## EXERCISE
Work through the records below, line by line, and say how many lines include "update", with nothing else.

## MATERIAL TO PROCESS

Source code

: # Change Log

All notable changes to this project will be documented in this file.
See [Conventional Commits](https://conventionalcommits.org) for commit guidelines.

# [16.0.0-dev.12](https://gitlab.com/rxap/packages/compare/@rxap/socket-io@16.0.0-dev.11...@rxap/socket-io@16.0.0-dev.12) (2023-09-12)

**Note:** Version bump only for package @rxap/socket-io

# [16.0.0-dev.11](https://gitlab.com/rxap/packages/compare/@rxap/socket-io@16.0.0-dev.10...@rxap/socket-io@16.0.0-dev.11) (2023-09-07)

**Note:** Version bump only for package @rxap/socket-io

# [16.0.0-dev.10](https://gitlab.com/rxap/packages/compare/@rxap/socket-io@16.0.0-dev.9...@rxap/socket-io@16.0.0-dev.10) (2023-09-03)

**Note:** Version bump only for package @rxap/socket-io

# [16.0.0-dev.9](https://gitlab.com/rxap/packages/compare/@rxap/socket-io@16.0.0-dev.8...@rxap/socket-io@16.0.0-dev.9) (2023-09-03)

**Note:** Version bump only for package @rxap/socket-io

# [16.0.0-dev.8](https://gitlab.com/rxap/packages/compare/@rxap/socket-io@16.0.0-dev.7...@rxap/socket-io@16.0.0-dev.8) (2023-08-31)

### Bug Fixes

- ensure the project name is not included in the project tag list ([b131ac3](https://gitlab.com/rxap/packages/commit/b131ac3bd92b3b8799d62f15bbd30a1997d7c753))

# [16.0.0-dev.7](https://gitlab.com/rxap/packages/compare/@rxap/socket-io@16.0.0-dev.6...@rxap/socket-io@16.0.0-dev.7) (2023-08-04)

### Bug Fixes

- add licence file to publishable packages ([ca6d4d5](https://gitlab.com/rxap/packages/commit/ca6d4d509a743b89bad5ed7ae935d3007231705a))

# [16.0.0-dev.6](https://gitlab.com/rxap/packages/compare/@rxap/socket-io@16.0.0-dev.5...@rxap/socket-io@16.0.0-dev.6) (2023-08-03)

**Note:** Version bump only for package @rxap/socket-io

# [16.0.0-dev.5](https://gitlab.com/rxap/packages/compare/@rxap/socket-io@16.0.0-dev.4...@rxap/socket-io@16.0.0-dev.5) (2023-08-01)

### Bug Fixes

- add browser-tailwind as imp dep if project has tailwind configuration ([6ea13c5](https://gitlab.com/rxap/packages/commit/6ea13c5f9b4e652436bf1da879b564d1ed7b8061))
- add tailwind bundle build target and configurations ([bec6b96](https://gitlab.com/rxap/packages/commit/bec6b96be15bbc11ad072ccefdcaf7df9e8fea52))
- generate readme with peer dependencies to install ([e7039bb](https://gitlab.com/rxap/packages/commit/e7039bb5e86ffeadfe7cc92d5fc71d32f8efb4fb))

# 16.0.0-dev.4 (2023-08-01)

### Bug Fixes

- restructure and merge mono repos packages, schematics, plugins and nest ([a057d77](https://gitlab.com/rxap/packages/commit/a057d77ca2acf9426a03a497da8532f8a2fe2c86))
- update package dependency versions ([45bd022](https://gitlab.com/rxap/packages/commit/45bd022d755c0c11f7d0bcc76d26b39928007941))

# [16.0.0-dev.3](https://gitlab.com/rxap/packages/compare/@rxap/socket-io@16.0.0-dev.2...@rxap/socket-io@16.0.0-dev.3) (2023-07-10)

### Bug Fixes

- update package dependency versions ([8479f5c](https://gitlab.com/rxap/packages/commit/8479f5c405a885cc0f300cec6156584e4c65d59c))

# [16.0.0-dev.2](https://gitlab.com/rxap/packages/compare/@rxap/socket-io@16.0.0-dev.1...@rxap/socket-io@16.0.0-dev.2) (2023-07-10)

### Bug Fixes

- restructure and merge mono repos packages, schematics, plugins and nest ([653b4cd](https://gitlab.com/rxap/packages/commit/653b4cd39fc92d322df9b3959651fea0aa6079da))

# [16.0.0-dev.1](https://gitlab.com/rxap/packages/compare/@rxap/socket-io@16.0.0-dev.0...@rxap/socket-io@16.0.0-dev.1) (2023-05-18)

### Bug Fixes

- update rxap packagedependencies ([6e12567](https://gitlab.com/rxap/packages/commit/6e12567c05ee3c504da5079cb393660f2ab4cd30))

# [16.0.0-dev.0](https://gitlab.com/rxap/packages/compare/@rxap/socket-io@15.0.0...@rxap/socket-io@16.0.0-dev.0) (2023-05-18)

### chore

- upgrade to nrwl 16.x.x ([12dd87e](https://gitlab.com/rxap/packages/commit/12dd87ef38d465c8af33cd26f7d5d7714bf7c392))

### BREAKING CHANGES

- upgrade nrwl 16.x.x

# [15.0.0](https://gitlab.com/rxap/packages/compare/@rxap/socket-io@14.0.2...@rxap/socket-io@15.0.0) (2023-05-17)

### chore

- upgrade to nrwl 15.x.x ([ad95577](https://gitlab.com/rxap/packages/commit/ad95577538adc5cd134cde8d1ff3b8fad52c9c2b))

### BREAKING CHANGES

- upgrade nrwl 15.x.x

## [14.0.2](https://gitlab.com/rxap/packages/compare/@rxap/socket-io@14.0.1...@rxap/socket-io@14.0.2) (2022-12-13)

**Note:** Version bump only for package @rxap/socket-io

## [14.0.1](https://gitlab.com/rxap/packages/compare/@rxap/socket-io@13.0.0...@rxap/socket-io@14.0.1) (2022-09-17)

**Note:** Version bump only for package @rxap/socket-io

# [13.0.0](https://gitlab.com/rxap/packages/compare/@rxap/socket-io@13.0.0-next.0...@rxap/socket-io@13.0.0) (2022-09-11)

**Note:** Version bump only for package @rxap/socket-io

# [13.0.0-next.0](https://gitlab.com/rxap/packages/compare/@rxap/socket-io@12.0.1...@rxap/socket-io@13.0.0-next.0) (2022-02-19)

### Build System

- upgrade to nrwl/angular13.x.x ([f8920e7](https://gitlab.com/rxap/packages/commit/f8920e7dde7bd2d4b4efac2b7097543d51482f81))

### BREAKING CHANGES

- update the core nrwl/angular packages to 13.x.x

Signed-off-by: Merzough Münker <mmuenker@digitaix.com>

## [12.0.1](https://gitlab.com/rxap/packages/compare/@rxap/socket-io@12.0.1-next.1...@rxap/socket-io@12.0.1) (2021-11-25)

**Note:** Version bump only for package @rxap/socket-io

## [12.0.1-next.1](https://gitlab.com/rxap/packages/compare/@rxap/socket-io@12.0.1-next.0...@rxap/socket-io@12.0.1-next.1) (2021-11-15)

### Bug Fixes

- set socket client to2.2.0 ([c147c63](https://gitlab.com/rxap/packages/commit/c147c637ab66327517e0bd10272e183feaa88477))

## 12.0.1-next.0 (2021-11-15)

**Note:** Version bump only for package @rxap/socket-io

## RESULT OF THE EXERCISE
4